Records contained in a dataset
◆ ◆ ◆ ◆ ◆ ◆ ◆
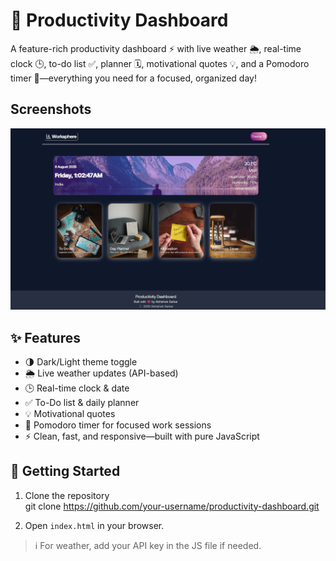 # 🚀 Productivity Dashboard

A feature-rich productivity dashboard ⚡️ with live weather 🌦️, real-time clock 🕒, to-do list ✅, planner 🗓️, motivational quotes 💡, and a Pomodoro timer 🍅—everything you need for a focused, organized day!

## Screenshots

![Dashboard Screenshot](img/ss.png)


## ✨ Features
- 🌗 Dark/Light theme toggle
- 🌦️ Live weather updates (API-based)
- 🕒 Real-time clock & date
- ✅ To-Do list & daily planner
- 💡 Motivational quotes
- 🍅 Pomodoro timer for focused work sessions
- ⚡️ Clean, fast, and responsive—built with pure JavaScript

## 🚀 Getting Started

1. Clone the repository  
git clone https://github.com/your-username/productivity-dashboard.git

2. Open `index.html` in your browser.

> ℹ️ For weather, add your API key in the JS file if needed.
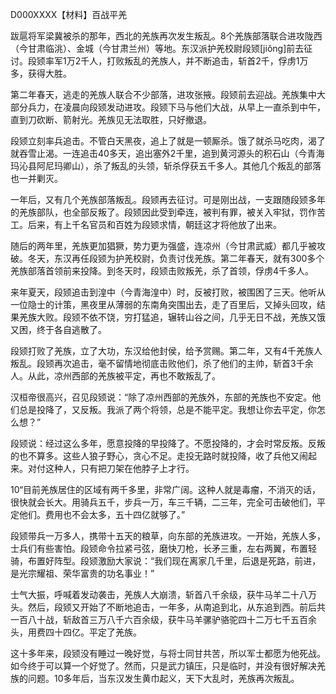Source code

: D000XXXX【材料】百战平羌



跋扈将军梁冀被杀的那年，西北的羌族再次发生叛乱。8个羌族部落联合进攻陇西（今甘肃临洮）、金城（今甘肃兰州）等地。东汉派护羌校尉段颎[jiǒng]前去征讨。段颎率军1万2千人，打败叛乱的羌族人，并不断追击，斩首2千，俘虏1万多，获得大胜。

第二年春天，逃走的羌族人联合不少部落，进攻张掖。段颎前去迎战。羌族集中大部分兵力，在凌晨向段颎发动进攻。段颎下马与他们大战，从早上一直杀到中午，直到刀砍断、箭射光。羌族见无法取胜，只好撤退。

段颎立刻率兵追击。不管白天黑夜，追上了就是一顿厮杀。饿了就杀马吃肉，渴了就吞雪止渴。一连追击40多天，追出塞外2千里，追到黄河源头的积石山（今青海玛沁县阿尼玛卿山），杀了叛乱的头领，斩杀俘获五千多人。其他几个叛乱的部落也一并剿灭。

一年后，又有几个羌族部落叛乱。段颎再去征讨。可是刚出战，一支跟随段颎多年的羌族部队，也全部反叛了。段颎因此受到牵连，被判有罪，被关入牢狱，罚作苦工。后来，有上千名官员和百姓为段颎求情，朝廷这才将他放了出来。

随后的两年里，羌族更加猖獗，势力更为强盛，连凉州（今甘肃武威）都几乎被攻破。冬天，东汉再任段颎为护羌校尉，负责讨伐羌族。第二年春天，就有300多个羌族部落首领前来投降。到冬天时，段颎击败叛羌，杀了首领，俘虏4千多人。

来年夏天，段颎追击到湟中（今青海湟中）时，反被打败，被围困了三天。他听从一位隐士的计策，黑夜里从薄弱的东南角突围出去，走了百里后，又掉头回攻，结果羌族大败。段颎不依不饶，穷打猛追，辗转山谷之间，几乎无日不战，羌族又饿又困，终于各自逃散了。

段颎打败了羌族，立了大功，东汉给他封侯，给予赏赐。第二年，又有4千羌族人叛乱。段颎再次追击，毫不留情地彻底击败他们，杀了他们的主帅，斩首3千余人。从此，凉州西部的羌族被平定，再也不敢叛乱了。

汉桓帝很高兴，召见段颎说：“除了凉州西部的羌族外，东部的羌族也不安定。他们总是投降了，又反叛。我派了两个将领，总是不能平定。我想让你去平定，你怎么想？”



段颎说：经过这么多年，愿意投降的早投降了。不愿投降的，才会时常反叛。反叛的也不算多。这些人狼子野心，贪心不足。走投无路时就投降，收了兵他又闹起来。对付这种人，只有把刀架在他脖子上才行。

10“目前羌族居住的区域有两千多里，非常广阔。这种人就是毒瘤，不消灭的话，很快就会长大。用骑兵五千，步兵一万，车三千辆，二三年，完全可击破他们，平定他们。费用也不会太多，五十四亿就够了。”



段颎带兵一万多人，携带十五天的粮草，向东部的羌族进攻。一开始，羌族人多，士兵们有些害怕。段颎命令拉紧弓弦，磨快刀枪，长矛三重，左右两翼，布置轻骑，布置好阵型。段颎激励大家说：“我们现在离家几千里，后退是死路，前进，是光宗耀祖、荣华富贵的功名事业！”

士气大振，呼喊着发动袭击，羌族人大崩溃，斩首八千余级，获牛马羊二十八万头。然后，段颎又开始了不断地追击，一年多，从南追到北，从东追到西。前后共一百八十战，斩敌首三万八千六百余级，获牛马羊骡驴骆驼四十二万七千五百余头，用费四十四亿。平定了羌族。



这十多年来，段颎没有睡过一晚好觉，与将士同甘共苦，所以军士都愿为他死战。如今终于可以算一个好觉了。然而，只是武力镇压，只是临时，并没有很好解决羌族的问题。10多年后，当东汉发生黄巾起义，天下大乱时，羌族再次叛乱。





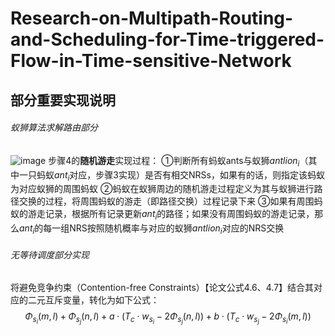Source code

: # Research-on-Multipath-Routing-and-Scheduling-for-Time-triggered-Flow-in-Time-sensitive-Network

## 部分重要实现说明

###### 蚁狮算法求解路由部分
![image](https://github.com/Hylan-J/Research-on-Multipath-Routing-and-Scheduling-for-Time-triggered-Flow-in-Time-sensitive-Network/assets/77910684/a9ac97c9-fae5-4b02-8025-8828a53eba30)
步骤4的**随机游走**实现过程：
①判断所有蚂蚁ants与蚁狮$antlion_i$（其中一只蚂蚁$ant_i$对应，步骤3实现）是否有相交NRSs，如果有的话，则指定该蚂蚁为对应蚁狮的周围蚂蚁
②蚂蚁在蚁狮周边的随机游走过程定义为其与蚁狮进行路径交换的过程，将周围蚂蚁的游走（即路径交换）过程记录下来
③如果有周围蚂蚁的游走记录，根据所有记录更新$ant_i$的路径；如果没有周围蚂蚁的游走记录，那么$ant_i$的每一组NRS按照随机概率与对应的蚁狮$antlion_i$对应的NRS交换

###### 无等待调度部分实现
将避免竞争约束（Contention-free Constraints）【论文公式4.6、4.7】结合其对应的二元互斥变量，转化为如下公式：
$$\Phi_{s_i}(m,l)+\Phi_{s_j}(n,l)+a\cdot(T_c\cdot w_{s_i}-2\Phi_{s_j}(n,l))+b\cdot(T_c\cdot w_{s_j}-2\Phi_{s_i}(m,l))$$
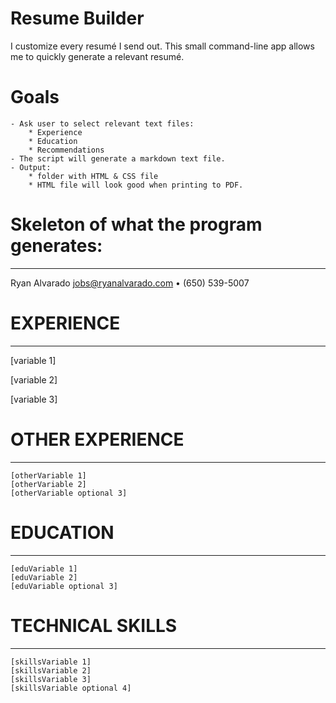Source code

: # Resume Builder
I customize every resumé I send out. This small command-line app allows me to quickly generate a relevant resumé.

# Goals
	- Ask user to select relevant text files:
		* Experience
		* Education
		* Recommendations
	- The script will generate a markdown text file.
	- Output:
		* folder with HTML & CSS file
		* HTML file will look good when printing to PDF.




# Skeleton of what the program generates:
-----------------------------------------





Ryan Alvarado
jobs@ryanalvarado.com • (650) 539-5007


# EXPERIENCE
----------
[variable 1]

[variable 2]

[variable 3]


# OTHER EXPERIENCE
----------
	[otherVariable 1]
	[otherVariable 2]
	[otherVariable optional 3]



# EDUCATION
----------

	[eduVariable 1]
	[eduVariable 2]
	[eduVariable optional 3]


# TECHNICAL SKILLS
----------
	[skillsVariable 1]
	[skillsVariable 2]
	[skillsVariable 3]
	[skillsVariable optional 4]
◆ ◆ ◆ ◆ ◆ ◆ ◆
**Work instruction**
Scan the records above, then copy out each line that mentions "otherVariable".

**Reply**
	[otherVariable 1]
	[otherVariable 2]
	[otherVariable optional 3]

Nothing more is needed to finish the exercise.